Closed mdraw closed 6 years ago

mdraw commented 6 years ago

The file scripts/train.py is currently used as a provisional entry point for quickly testing changes in elektronn3. It supports some configuration via CLI arguments, but there are still many limiting hard-coded values in it, so editing its source code is often necessary. What do we do with it? The following alternatives came to my mind:

  1. Keep it as is, with its small set of options, and declare it as a "template for custom training scripts".
  2. Reduce its options to a bare minimum again and declare it as a minimum training script template. The standard usage scenario of elektronn3 would then be to make a copy of train.py and customize it for your own needs, always running your trainings from your own version of train.py.
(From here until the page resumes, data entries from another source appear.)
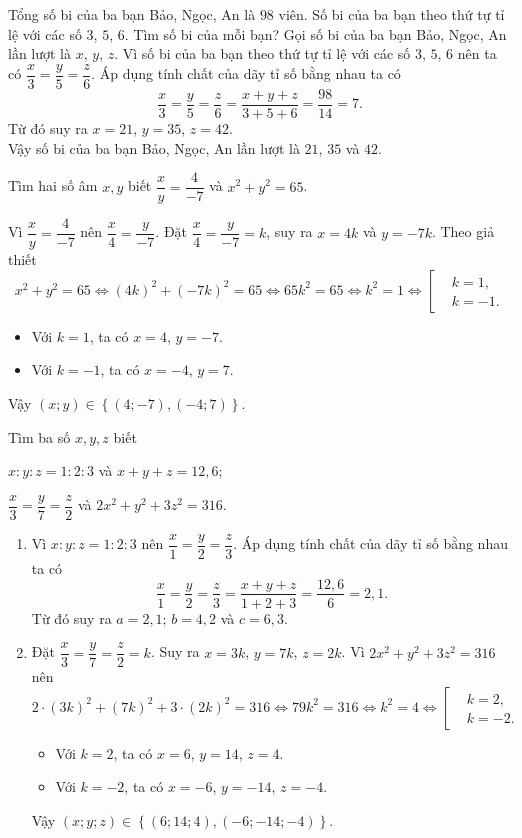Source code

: \begin{vn}
Tổng số bi của ba bạn Bảo, Ngọc, An là $98$ viên. Số bi của ba bạn theo thứ tự tỉ lệ với các số $3$, $5$, $6$. Tìm số bi của mỗi bạn?
\loigiai
{
Gọi số bi của ba bạn Bảo, Ngọc, An lần lượt là $x$, $y$, $z$. Vì số bi của ba bạn theo thứ tự tỉ lệ với các số $3$, $5$, $6$ nên ta có $\dfrac{x}{3}=\dfrac{y}{5}=\dfrac{z}{6}$. Áp dụng tính chất của dãy tỉ số bằng nhau ta có $$\dfrac{x}{3}=\dfrac{y}{5}=\dfrac{z}{6}=\dfrac{x+y+z}{3+5+6}=\dfrac{98}{14}=7.$$
Từ đó suy ra $x=21$, $y=35$, $z=42$.\\
Vậy số bi của ba bạn Bảo, Ngọc, An lần lượt là $21$, $35$ và $42$.
}
\end{vn}
\begin{vn}
Tìm hai số âm $x,y$ biết $\dfrac{x}{y}=\dfrac{4}{-7}$ và $x^2+y^2=65$.
\loigiai
{
Vì $\dfrac{x}{y}=\dfrac{4}{-7}$ nên $\dfrac{x}{4}=\dfrac{y}{-7}$. Đặt $\dfrac{x}{4}=\dfrac{y}{-7}=k$, suy ra $x=4k$ và $y=-7k$. Theo giả thiết $$x^2+y^2=65\Leftrightarrow (4k)^2+(-7k)^2=65\Leftrightarrow 65k^2=65\Leftrightarrow k^2=1\Leftrightarrow \left[\begin{aligned} &k=1,\\&k=-1. \end{aligned}\right.$$
\begin{itemize}
\item Với $k=1$, ta có $x=4$, $y=-7$.
\item Với $k=-1$, ta có $x=-4$, $y=7$.
\end{itemize}
Vậy $(x;y)\in\left\{(4;-7), (-4;7)\right\}$.
}
\end{vn}
\begin{vn}
Tìm ba số $x,y,z$ biết 
\begin{listEX}[2]
\item $x:y:z=1:2:3$ và $x+y+z=12{,}6$;
\item $\dfrac{x}{3}=\dfrac{y}{7}=\dfrac{z}{2}$ và $2x^2+y^2+3z^2=316$.
\end{listEX}
\loigiai
{
\begin{enumerate}
\item Vì $x:y:z=1:2:3$ nên $\dfrac{x}{1}=\dfrac{y}{2}=\dfrac{z}{3}$. Áp dụng tính chất của dãy tỉ số bằng nhau ta có
\[ \dfrac{x}{1}=\dfrac{y}{2}=\dfrac{z}{3}=\dfrac{x+y+z}{1+2+3}=\dfrac{12,6}{6}=2,1. \]
Từ đó suy ra $a=2,1$; $b=4,2$ và $c=6,3$.
\item  Đặt $\dfrac{x}{3}=\dfrac{y}{7}=\dfrac{z}{2}=k$. Suy ra $x=3k$, $y=7k$, $z=2k$. Vì $2x^2+y^2+3z^2=316$ nên
\[2\cdot (3k)^2+(7k)^2+3\cdot (2k)^2=316\Leftrightarrow 79k^2=316\Leftrightarrow k^2=4\Leftrightarrow \left[\begin{aligned} &k=2,\\&k=-2. \end{aligned}\right.\]
\begin{itemize}
\item Với $k=2$, ta có $x=6$, $y=14$, $z=4$.
\item Với $k=-2$, ta có $x=-6$, $y=-14$, $z=-4$.
\end{itemize}
Vậy $(x;y;z)\in\left\{(6;14;4), (-6;-14;-4)\right\}$.
\end{enumerate}
}
\end{vn}
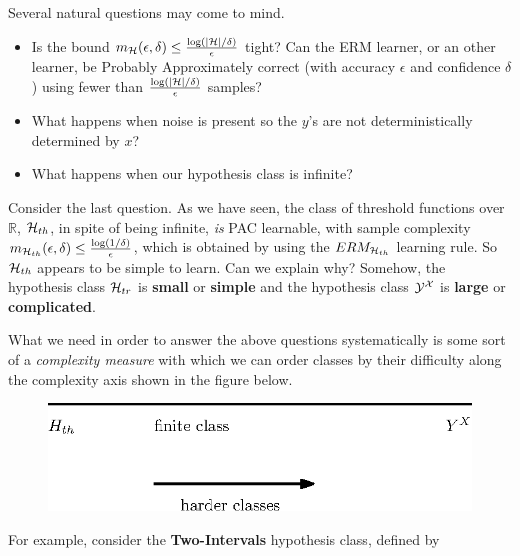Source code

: {%
Several natural questions may come to mind.

\begin{itemize}
	\item Is the bound $m_{\mathcal{H}}(\epsilon,\delta) \le \frac{\log(|\mathcal{H}|/\delta)}{\epsilon}$ tight? Can the ERM learner, or an other learner, be Probably Approximately correct (with accuracy $\epsilon$ and confidence $\delta$) using fewer than 
	$\frac{\log(|\mathcal{H}|/\delta)}{\epsilon}$ samples?
	\item What happens when noise is present so the $y$'s are not deterministically determined by $x$?
	\item What happens when our  hypothesis class is infinite?
\end{itemize}

Consider the last question. As we have seen,  the  class of threshold functions
over $\mathbb{R}$,  $\mathcal{H}_{th}$, in spite of being infinite, \textit{is}  PAC
learnable, with sample complexity $m_{\mathcal{H}_{th}}(\epsilon,\delta)
\le\frac{\log(1/\delta)}{\epsilon}$, which is obtained by using the
$ERM_{\mathcal{H}_{th}}$ learning rule. So  $\mathcal{H}_{th}$ appears to be simple to learn.
Can we explain why? Somehow, the hypothesis class $\mathcal{H}_{tr}$ is {\bf small} or
{\bf simple} and the hypothesis class $\mathcal{Y} ^{\mathcal{X}}$ is {\bf large} or {\bf complicated}. 

What we need in order to answer the above questions systematically is some sort of a \textit{complexity measure} with which we can order classes by their difficulty along the complexity axis shown in the figure below.

\begin{figure}[h!]
	\centering
	\includegraphics[scale=0.6]{chapters/pac/figures/complexity_measure.eps}
\end{figure}

For example, consider the \textbf{Two-Intervals} hypothesis class, defined by

}
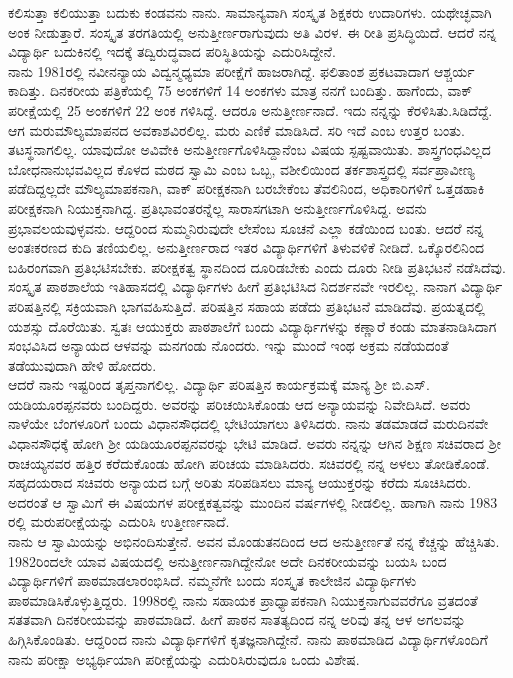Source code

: {ಕಲಿಸುತ್ತಾ ಕಲಿಯುತ್ತಾ ಬದುಕು ಕಂಡವನು ನಾನು. ಸಾಮಾನ್ಯವಾಗಿ ಸಂಸ್ಕೃತ ಶಿಕ್ಷಕರು ಉದಾರಿಗಳು.  ಯಥೇಚ್ಛವಾಗಿ ಅಂಕ ನೀಡುತ್ತಾರೆ.  ಸಂಸ್ಕೃತ ತರಗತಿಯಲ್ಲಿ ಅನುತ್ತೀರ್ಣರಾಗುವುದು ಅತಿ ವಿರಳ. ಈ ರೀತಿ ಪ್ರಸಿದ್ಧಿಯಿದೆ. ಆದರೆ ನನ್ನ ವಿದ್ಯಾರ್ಥಿ ಬದುಕಿನಲ್ಲಿ ಇದಕ್ಕೆ ತದ್ವಿರುದ್ಧವಾದ ಪರಿಸ್ಥಿತಿಯನ್ನು ಎದುರಿಸಿದ್ದೇನೆ.  
~\\[0.4cm]
ನಾನು 1981ರಲ್ಲಿ ನವೀನನ್ಯಾಯ ವಿದ್ವನ್ಮಧ್ಯಮಾ ಪರೀಕ್ಷೆಗೆ ಹಾಜರಾಗಿದ್ದೆ.  ಫಲಿತಾಂಶ ಪ್ರಕಟವಾದಾಗ ಆಶ್ಚರ್ಯ ಕಾದಿತ್ತು.  ದಿನಕರೀಯ ಪತ್ರಿಕೆಯಲ್ಲಿ 75 ಅಂಕಗಳಿಗೆ 14 ಅಂಕಗಳು ಮಾತ್ರ ನನಗೆ ಬಂದಿತ್ತು. ಹಾಗೆಂದು, ವಾಕ್ ಪರೀಕ್ಷೆಯಲ್ಲಿ 25 ಅಂಕ\-ಗಳಿಗೆ 22 ಅಂಕ ಗಳಿಸಿದ್ದೆ.  ಆದರೂ ಅನುತ್ತೀರ್ಣನಾದೆ.  ಇದು ನನ್ನನ್ನು ಕೆರಳಿಸಿತು.\break  ಸಿಡಿದೆದ್ದೆ. ಆಗ ಮರುಮೌಲ್ಯಮಾಪನದ ಅವಕಾಶವಿರಲಿಲ್ಲ.  ಮರು ಎಣಿಕೆ ಮಾಡಿಸಿದೆ.  ಸರಿ ಇದೆ ಎಂಬ ಉತ್ತರ ಬಂತು.  ತಟಸ್ಥನಾಗಲಿಲ್ಲ.  ಯಾವುದೋ ಅವಿವೇಕಿ ಅನುತ್ತೀರ್ಣ\-ಗೊಳಿಸಿದ್ದಾನೆಂಬ  ವಿಷಯ ಸ್ಪಷ್ಟವಾಯಿತು.  ಶಾಸ್ತ್ರಗಂಧವಿಲ್ಲದ ಬೋಧನಾನುಭವ\-ವಿಲ್ಲದ ಕೊಳದ ಮಠದ ಸ್ವಾಮಿ ಎಂಬ ಒಬ್ಬ, ವಶೀಲಿಯಿಂದ ತರ್ಕಶಾಸ್ತ್ರದಲ್ಲಿ ಸರ್ವ\-ಪ್ರಾವೀಣ್ಯ ಪಡೆದಿದ್ದಲ್ಲದೇ ಮೌಲ್ಯಮಾಪಕನಾಗಿ, ವಾಕ್ ಪರೀಕ್ಷಕನಾಗಿ ಬರಬೇಕೆಂಬ ತೆವಲಿನಿಂದ, ಅಧಿಕಾರಿಗಳಿಗೆ ಒತ್ತಡಹಾಕಿ ಪರೀಕ್ಷಕನಾಗಿ ನಿಯುಕ್ತನಾಗಿದ್ದ.  ಪ್ರತಿಭಾ\-ವಂತರನ್ನೆಲ್ಲ ಸಾರಾಸಗಟಾಗಿ ಅನುತ್ತೀರ್ಣಗೊಳಿಸಿದ್ದ.  ಅವನು ಪ್ರಭಾವಲಯವುಳ್ಳವನು.  ಆದ್ದರಿಂದ ಸುಮ್ಮನಿರುವುದೇ ಲೇಸೆಂಬ ಸೂಚನೆ ಎಲ್ಲಾ ಕಡೆಯಿಂದ ಬಂತು.  ಆದರೆ ನನ್ನ ಅಂತಃಕರಣದ ಕುದಿ ತಣಿಯಲಿಲ್ಲ.  ಅನುತ್ತೀರ್ಣರಾದ ಇತರ \hbox{ವಿದ್ಯಾರ್ಥಿಗಳಿಗೆ} \hbox{ತಿಳುವಳಿಕೆ} ನೀಡಿದೆ.  ಒಕ್ಕೊರಲಿನಿಂದ ಬಹಿರಂಗವಾಗಿ ಪ್ರತಿಭಟಿಸಬೇಕು. \hbox{ಪರೀಕ್ಷಕತ್ವ} ಸ್ಥಾನದಿಂದ ದೂರಿಡಬೇಕು ಎಂದು ದೂರು ನೀಡಿ ಪ್ರತಿಭಟನೆ ನಡೆಸಿದೆವು.  ಸಂಸ್ಕೃತ ಪಾಠಶಾಲೆಯ ಇತಿಹಾಸದಲ್ಲಿ ವಿದ್ಯಾರ್ಥಿಗಳು ಹೀಗೆ ಪ್ರತಿಭಟಿಸಿದ ನಿದರ್ಶನವೇ ಇರಲಿಲ್ಲ.  ನಾನಾಗ ವಿದ್ಯಾರ್ಥಿ ಪರಿಷತ್ತಿನಲ್ಲಿ ಸಕ್ರಿಯವಾಗಿ ಭಾಗವಹಿಸುತ್ತಿದೆ.  ಪರಿಷತ್ತಿನ ಸಹಾಯ ಪಡೆದು ಪ್ರತಿಭಟನೆ ಮಾಡಿದೆವು.  ಪ್ರಯತ್ನದಲ್ಲಿ ಯಶಸ್ಸು ದೊರೆಯಿತು.  ಸ್ವತಃ ಆಯುಕ್ತರು ಪಾಠಶಾಲೆಗೆ ಬಂದು ವಿದ್ಯಾರ್ಥಿಗಳನ್ನು ಕಣ್ಣಾರೆ ಕಂಡು ಮಾತನಾಡಿಸಿದಾಗ ಸಂಭವಿ\-ಸಿದ ಅನ್ಯಾಯದ ಆಳವನ್ನು ಮನಗಂಡು ನೊಂದರು.  ಇನ್ನು ಮುಂದೆ ಇಂಥ ಅಕ್ರಮ ನಡೆಯದಂತೆ ತಡೆಯುವುದಾಗಿ ಹೇಳಿ ಹೋದರು. 
~\\[0.4cm]
ಆದರೆ ನಾನು ಇಷ್ಟರಿಂದ ತೃಪ್ತನಾಗಲಿಲ್ಲ.  ವಿದ್ಯಾರ್ಥಿ ಪರಿಷತ್ತಿನ ಕಾರ್ಯಕ್ರಮಕ್ಕೆ ಮಾನ್ಯ ಶ್ರೀ ಬಿ.ಎಸ್. ಯಡಿಯೂರಪ್ಪನವರು ಬಂದಿದ್ದರು.  ಅವರನ್ನು ಪರಿಚಯಿಸಿಕೊಂಡು ಆದ ಅನ್ಯಾಯವನ್ನು ನಿವೇದಿಸಿದೆ.  ಅವರು ನಾಳೆಯೇ ಬೆಂಗಳೂರಿಗೆ ಬಂದು ವಿಧಾನಸೌಧದಲ್ಲಿ ಭೇಟಿಯಾಗಲು ತಿಳಿಸಿದರು.  ನಾನು ತಡಮಾಡದೆ ಮರುದಿನವೇ ವಿಧಾನಸೌಧಕ್ಕೆ ಹೋಗಿ ಶ್ರೀ ಯಡಿಯೂರಪ್ಪನವರನ್ನು ಭೇಟಿ ಮಾಡಿದೆ.  ಅವರು ನನ್ನನ್ನು ಆಗಿನ ಶಿಕ್ಷಣ ಸಚಿವರಾದ ಶ್ರೀ ರಾಚಯ್ಯನವರ ಹತ್ತಿರ ಕರೆದುಕೊಂಡು ಹೋಗಿ ಪರಿಚಯ ಮಾಡಿಸಿದರು.  ಸಚಿವರಲ್ಲಿ ನನ್ನ ಅಳಲು ತೋಡಿಕೊಂಡೆ.  ಸಹೃದಯರಾದ ಸಚಿವರು ಅನ್ಯಾಯದ ಬಗ್ಗೆ ಅರಿತು ಸರಿಪಡಿಸಲು ಮಾನ್ಯ ಆಯುಕ್ತರನ್ನು ಕರೆದು ಸೂಚಿಸಿ\-ದರು.  ಅದರಂತೆ ಆ ಸ್ವಾಮಿಗೆ ಈ ವಿಷಯಗಳ ಪರೀಕ್ಷಕತ್ವವನ್ನು ಮುಂದಿನ ವರ್ಷಗಳಲ್ಲಿ ನೀಡಲಿಲ್ಲ.  ಹಾಗಾಗಿ ನಾನು 1983 ರಲ್ಲಿ ಮರುಪರೀಕ್ಷೆಯನ್ನು ಎದುರಿಸಿ ಉತ್ತೀರ್ಣನಾದೆ.  
~\\[0.4cm]
ನಾನು ಆ ಸ್ವಾಮಿಯನ್ನು ಅಭಿನಂದಿಸುತ್ತೇನೆ.  ಅವನ ಮೊಂಡುತನದಿಂದ ಆದ ಅನುತ್ತೀರ್ಣತೆ ನನ್ನ ಕೆಚ್ಚನ್ನು ಹೆಚ್ಚಿಸಿತು.  1982ರಿಂದಲೇ ಯಾವ ವಿಷಯದಲ್ಲಿ ಅನುತ್ತೀರ್ಣ\-ನಾಗಿದ್ದೇನೋ ಅದೇ ದಿನಕರೀಯವನ್ನು ಬಯಸಿ ಬಂದ ವಿದ್ಯಾರ್ಥಿಗಳಿಗೆ ಪಾಠ\-ಮಾಡಲಾರಂಭಿಸಿದೆ. ನಮ್ಮನೆಗೇ ಬಂದು ಸಂಸ್ಕೃತ ಕಾಲೇಜಿನ ವಿದ್ಯಾರ್ಥಿಗಳು ಪಾಠ\-ಮಾಡಿಸಿಕೊಳ್ಳುತ್ತಿದ್ದರು.  1998ರಲ್ಲಿ ನಾನು ಸಹಾಯಕ ಪ್ರಾಧ್ಯಾಪಕನಾಗಿ ನಿಯುಕ್ತನಾಗುವವರೆಗೂ ವ್ರತದಂತೆ ಸತತವಾಗಿ ದಿನಕರೀಯವನ್ನು ಪಾಠಮಾಡಿದೆ.  ಹೀಗೆ ಪಾಠನ ಸಾತತ್ಯ\-ದಿಂದ ನನ್ನ ಅರಿವು ತನ್ನ ಆಳ ಅಗಲವನ್ನು ಹಿಗ್ಗಿಸಿಕೊಂಡಿತು. ಆದ್ದರಿಂದ ನಾನು ವಿದ್ಯಾರ್ಥಿಗಳಿಗೆ ಕೃತಜ್ಞನಾಗಿದ್ದೇನೆ.  ನಾನು ಪಾಠಮಾಡಿದ ವಿದ್ಯಾರ್ಥಿ\-ಗಳೊಂದಿಗೆ ನಾನು ಪರೀಕ್ಷಾ ಅಭ್ಯರ್ಥಿಯಾಗಿ ಪರೀಕ್ಷೆಯನ್ನು ಎದುರಿಸಿರುವುದೂ ಒಂದು ವಿಶೇಷ.

}
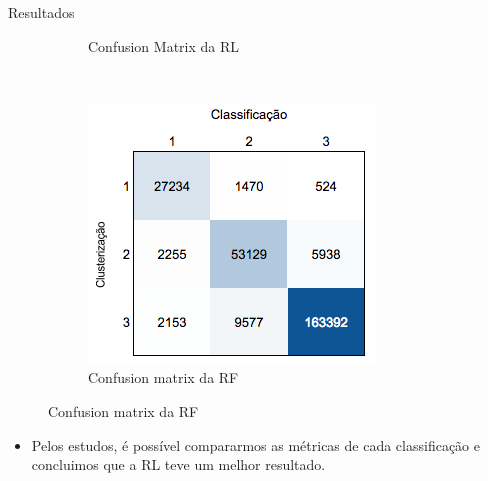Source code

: \documentclass[final,hyperref={pdfpagelabels=false, brazil}]{beamer}
\let\olditem=\item%
\renewcommand{\item}{\olditem \justifying}%
\begin{document}
\begin{frame}[t]
\begin{columns}[t]
\begin{column}{.465\textwidth}
\begin{block}{Resultados}
\begin{itemize}
\begin{itemize}
\begin{figure}[t!]
\begin{subfigure}[t]{0.42\textwidth}
        \caption{Confusion Matrix da RL}
    \end{subfigure}%
    ~ 
    \begin{subfigure}[t]{0.43\textwidth}
        \centering
        \includegraphics[width=1\linewidth]{CM-RF-abs.png}
        \caption{Confusion matrix da RF}
    \end{subfigure}


\end{figure}





\end{itemize}

\begin{itemize}
\item Pelos estudos, é possível compararmos as métricas de cada classificação e concluimos que a RL teve um melhor resultado.






\end{itemize}
\end{itemize}
\end{block}
\end{column}
\end{columns}
\end{frame}
\end{document}
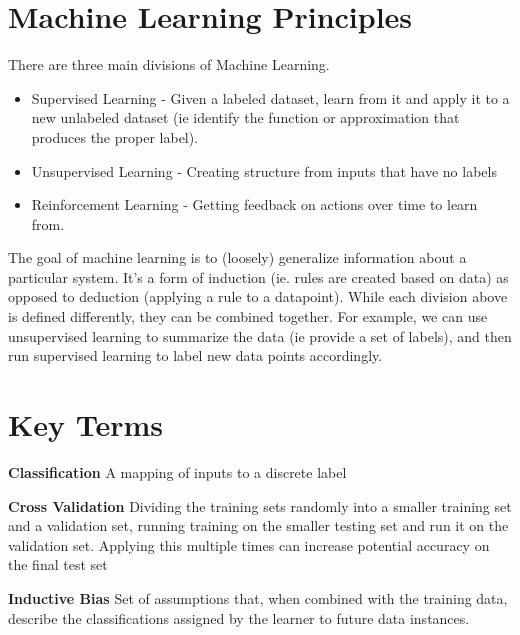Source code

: \documentclass[11pt]{article}
\begin{document}
\tableofcontents

\clearpage

\section{Machine Learning Principles}

There are three main divisions of Machine Learning.

\begin{itemize}
\item Supervised Learning - Given a labeled dataset, learn from it and apply it to a new unlabeled dataset (ie identify the function or approximation that produces the proper label).
\item Unsupervised Learning - Creating structure from inputs that have no labels
\item Reinforcement Learning - Getting feedback on actions over time to learn from.
\end{itemize}

The goal of machine learning is to (loosely) generalize information about a particular system. It's a form of induction (ie. rules are created based on data) as opposed to deduction (applying a rule to a datapoint). While each division above is defined differently, they can be combined together. For example, we can use unsupervised learning to summarize the data (ie provide a set of labels), and then run supervised learning to label new data points accordingly.

\section{Key Terms}

\par\noindent\hangindent=1cm \textbf{Classification} A mapping of inputs to a discrete label\\

\par\noindent\hangindent=1cm \textbf{Cross Validation} Dividing the training sets randomly into a smaller training set and a validation set, running training on the smaller testing set and run it on the validation set. Applying this multiple times can increase potential accuracy on the final test set\\

\par\noindent\hangindent=1cm \textbf{Inductive Bias} Set of assumptions that, when combined with the training data, describe the classifications assigned by the learner to future data instances.\\
\end{document}
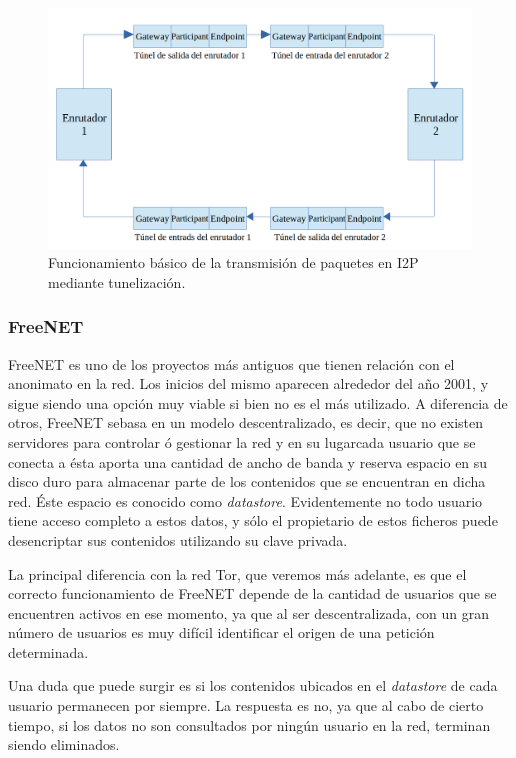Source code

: 	\begin{figure}[h]
		\centerline{
			\mbox{\includegraphics[width=5.00in]{images/tunnel_i2p.png}}
		}
		\caption{Funcionamiento básico de la transmisión de paquetes en I2P mediante tunelización.}
		\label{fig:norm_Daugman}
	\end{figure}



\subsubsection {FreeNET}

FreeNET es uno de los proyectos más antiguos que tienen relación con
el anonimato en la red. Los inicios del mismo aparecen alrededor del
año 2001, y sigue siendo una opción muy viable si bien no es el más
utilizado. A diferencia de otros, FreeNET sebasa en un modelo
descentralizado, es decir, que no existen servidores para controlar ó
gestionar la red y en su lugarcada usuario que se conecta a ésta
aporta una cantidad de ancho de banda y reserva espacio en su disco
duro para almacenar parte de los contenidos que se encuentran en dicha
red.  Éste espacio es conocido como \textit{datastore}. Evidentemente
no todo usuario tiene acceso completo a estos datos, y sólo el
propietario de estos ficheros puede desencriptar sus contenidos
utilizando su clave privada.

La principal diferencia con la red Tor, que veremos más adelante, es
que el correcto funcionamiento de FreeNET depende de la cantidad de
usuarios que se encuentren activos en ese momento, ya que al ser
descentralizada, con un gran número de usuarios es muy difícil
identificar el origen de una petición determinada.

Una duda que puede surgir es si los contenidos ubicados en el
\textit{datastore} de cada usuario permanecen por siempre. La
respuesta es no, ya que al cabo de cierto tiempo, si los datos no son
consultados por ningún usuario en la red, terminan siendo eliminados.

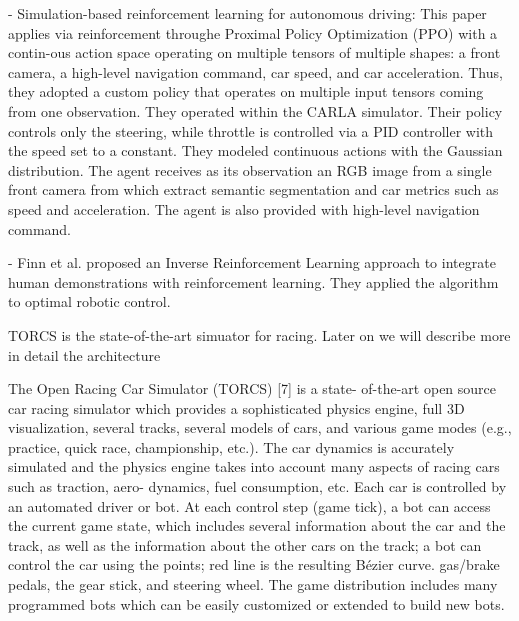 - Simulation-based reinforcement learning for autonomous driving:
This paper applies via reinforcement throughe Proximal Policy Optimization (PPO) with a contin-ous action space operating on multiple tensors of multiple shapes: a front camera, a high-level navigation command, car speed, and car acceleration. Thus, they adopted a custom policy that operates on multiple input tensors coming from one observation. They operated within the CARLA simulator. Their policy controls only the steering, while throttle is controlled via a PID controller with the speed set to a constant.
They modeled continuous actions with the Gaussian distribution.
The agent receives as its observation an RGB image from a single front camera from which extract semantic segmentation and car metrics such as speed and acceleration. The agent is also provided with high-level navigation command. 



- Finn et al. proposed an Inverse Reinforcement Learning \cite{inverse} approach to integrate human demonstrations with reinforcement learning. They applied the algorithm to optimal robotic control.




TORCS is the state-of-the-art simuator for racing. Later on we will describe more in detail the architecture



The Open Racing Car Simulator (TORCS) [7] is a state-
of-the-art open source car racing simulator which provides
a sophisticated physics engine, full 3D visualization, several
tracks, several models of cars, and various game modes (e.g.,
practice, quick race, championship, etc.). The car dynamics
is accurately simulated and the physics engine takes into
account many aspects of racing cars such as traction, aero-
dynamics, fuel consumption, etc.
Each car is controlled by an automated driver or bot. At
each control step (game tick), a bot can access the current
game state, which includes several information about the
car and the track, as well as the information about the
other cars on the track; a bot can control the car using the
points; red line is the resulting Bézier curve.
gas/brake pedals, the gear stick, and steering wheel. The
game distribution includes many programmed bots which can
be easily customized or extended to build new bots.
We could place multiple alternative versions of it in an examples directory, making them take the place of ELEKTRONN2's example configs.
  3. Go the ELEKTRONN{,2} way and create an "official" elektronn3-train entry-point that abstracts common training initialization and where all configurable stuff is placed in training config" .py files. (I don't think this can be implemented in a sensible way.)
  4. Just keep adding more CLI options.

IMO alternative 3 and 4 would lead to too much bloat and overengineering eventually, because there are just too many possible configurations that need to be supported. I would go for 2. Any other suggestions or opinions?

pschubert commented 6 years ago

I also favor option 2 because it provides an easy to understand example while maintaining a high degree of customization. We should keep in mind to support that all settings/parameters of a training are stored within the training output folder.

mdraw commented 6 years ago

I made a new issue #11 for your second point, because I think it's a very important feature.